Though not expressly said so in this judgment (but in Vijaye Ganesh v. Indranil Jayraj 2006 Bom HC) the court held that a cheque being in writing and signed in any case is an acnowledgment within the meaning of S.18 of the Limitation Act.
R.C. Lahoti, J.
(1) Plaintiff has come up in revision feeling aggrieved by the impugned order of the learned Senior Sub Judge holding her suit under order 37 Civil Procedure Code to be barred by time.
(2) The relevant facts are jejune. The plaintiff had advanced a loan of Rs. 3000.00 to the respondent by issuing a cheque on 27.8.81. Interest was agreed to be paid by the defendant at the rate of 18% p.a. Interest as agreed was paid upto 27.2.82. The defendant issued a cheque for Rs. 270 drawn on 16.4.84 on account of interest for the period 28.2.82 to 28.3.83. The cheque when presented by the plaintiff to the bank was dishonoured for want of funds. The suit was filed on 4.4.87.
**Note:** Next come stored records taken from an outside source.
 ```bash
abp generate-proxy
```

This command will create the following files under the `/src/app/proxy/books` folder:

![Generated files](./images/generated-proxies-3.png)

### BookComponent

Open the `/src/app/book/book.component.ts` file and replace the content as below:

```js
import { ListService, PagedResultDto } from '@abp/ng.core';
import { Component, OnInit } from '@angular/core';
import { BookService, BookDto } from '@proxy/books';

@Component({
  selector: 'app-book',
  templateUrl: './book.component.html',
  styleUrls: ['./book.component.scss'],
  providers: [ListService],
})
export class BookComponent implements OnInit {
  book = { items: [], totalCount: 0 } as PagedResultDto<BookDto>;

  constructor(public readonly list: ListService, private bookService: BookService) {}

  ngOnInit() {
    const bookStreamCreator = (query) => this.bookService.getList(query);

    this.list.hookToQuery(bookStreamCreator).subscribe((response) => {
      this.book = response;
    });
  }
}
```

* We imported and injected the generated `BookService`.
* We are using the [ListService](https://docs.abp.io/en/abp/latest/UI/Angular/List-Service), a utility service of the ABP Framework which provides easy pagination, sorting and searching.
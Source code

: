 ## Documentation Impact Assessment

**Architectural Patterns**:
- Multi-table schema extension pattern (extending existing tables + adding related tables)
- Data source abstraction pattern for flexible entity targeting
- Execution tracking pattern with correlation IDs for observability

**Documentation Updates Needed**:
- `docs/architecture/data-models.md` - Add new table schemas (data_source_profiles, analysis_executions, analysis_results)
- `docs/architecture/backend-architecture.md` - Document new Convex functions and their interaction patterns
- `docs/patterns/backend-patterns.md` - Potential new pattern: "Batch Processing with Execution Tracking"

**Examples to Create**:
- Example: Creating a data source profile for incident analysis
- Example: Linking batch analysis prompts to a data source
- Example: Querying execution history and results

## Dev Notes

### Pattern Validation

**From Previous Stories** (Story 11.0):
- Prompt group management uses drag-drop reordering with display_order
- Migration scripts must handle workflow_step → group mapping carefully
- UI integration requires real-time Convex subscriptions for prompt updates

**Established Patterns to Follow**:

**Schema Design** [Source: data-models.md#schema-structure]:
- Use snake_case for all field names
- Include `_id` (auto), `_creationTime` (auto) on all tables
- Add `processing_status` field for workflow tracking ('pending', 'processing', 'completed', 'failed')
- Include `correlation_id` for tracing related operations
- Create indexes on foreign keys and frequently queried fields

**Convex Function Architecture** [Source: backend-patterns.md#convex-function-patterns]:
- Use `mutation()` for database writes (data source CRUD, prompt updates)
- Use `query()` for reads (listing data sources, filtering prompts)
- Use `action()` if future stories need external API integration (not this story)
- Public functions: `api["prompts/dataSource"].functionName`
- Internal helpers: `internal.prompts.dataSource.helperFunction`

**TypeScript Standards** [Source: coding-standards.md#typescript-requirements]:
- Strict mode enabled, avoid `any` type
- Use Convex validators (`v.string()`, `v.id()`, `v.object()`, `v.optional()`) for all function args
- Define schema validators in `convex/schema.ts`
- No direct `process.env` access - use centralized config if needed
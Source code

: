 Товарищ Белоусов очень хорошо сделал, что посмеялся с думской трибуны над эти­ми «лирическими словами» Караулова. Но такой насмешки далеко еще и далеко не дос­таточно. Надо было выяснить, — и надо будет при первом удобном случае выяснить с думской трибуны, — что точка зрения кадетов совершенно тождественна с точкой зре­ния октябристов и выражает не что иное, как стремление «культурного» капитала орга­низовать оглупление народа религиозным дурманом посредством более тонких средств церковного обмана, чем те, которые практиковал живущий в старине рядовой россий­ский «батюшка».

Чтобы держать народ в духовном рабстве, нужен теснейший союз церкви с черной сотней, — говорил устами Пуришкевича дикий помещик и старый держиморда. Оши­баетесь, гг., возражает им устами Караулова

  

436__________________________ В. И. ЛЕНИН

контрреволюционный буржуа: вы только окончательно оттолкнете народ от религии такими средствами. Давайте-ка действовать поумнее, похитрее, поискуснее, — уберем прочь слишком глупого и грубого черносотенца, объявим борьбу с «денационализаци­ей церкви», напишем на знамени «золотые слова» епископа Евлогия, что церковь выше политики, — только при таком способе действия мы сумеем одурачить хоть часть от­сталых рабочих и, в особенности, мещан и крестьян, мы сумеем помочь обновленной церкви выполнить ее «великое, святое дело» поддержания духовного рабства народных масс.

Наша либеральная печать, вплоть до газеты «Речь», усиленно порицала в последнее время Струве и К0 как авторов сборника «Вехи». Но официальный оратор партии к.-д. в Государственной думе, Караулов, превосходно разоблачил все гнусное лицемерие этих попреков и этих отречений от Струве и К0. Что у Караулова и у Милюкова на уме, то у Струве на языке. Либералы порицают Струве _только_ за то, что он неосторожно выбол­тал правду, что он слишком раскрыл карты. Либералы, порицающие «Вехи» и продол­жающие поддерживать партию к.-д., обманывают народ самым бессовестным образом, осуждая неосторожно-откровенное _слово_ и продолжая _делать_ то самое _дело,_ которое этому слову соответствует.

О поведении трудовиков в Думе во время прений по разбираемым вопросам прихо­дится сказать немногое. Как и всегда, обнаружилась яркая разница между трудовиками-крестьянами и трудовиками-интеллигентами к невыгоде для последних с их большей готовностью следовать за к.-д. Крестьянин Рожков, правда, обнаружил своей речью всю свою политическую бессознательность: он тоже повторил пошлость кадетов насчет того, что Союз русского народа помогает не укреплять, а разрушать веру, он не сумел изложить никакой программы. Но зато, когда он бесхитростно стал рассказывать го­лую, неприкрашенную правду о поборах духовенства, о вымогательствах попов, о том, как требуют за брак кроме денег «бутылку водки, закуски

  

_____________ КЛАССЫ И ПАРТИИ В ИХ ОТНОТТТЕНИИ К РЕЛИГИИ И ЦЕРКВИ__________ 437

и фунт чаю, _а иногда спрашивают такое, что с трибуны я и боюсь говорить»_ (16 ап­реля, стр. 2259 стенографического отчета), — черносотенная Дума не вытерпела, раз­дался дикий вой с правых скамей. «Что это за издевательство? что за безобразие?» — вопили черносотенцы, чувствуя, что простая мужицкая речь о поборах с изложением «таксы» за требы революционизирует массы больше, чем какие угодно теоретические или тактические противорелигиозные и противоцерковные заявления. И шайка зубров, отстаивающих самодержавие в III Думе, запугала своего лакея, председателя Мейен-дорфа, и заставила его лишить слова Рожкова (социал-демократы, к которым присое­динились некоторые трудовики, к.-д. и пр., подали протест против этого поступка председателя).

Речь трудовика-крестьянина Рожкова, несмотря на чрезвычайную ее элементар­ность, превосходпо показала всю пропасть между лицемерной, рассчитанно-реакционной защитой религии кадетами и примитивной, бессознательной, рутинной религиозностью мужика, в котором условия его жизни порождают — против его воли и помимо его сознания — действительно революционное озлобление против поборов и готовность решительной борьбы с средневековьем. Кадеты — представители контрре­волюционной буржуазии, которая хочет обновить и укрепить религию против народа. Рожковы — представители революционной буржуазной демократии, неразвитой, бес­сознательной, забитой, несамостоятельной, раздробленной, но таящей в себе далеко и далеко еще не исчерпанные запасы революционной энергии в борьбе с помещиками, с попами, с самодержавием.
(3) In this case answer to the question whether the suit is barred by time or is within limitation is to be found in Section 19 of the Limitation Act, 1963. The learned Senior Sub Judge has held that a dishonoured cheque cannot be treated to be payment on account of debt within the meaning of S. 19 of the Limitation Act and hence the cheque dated 16.4.84 would not extend or renew the period of limitation.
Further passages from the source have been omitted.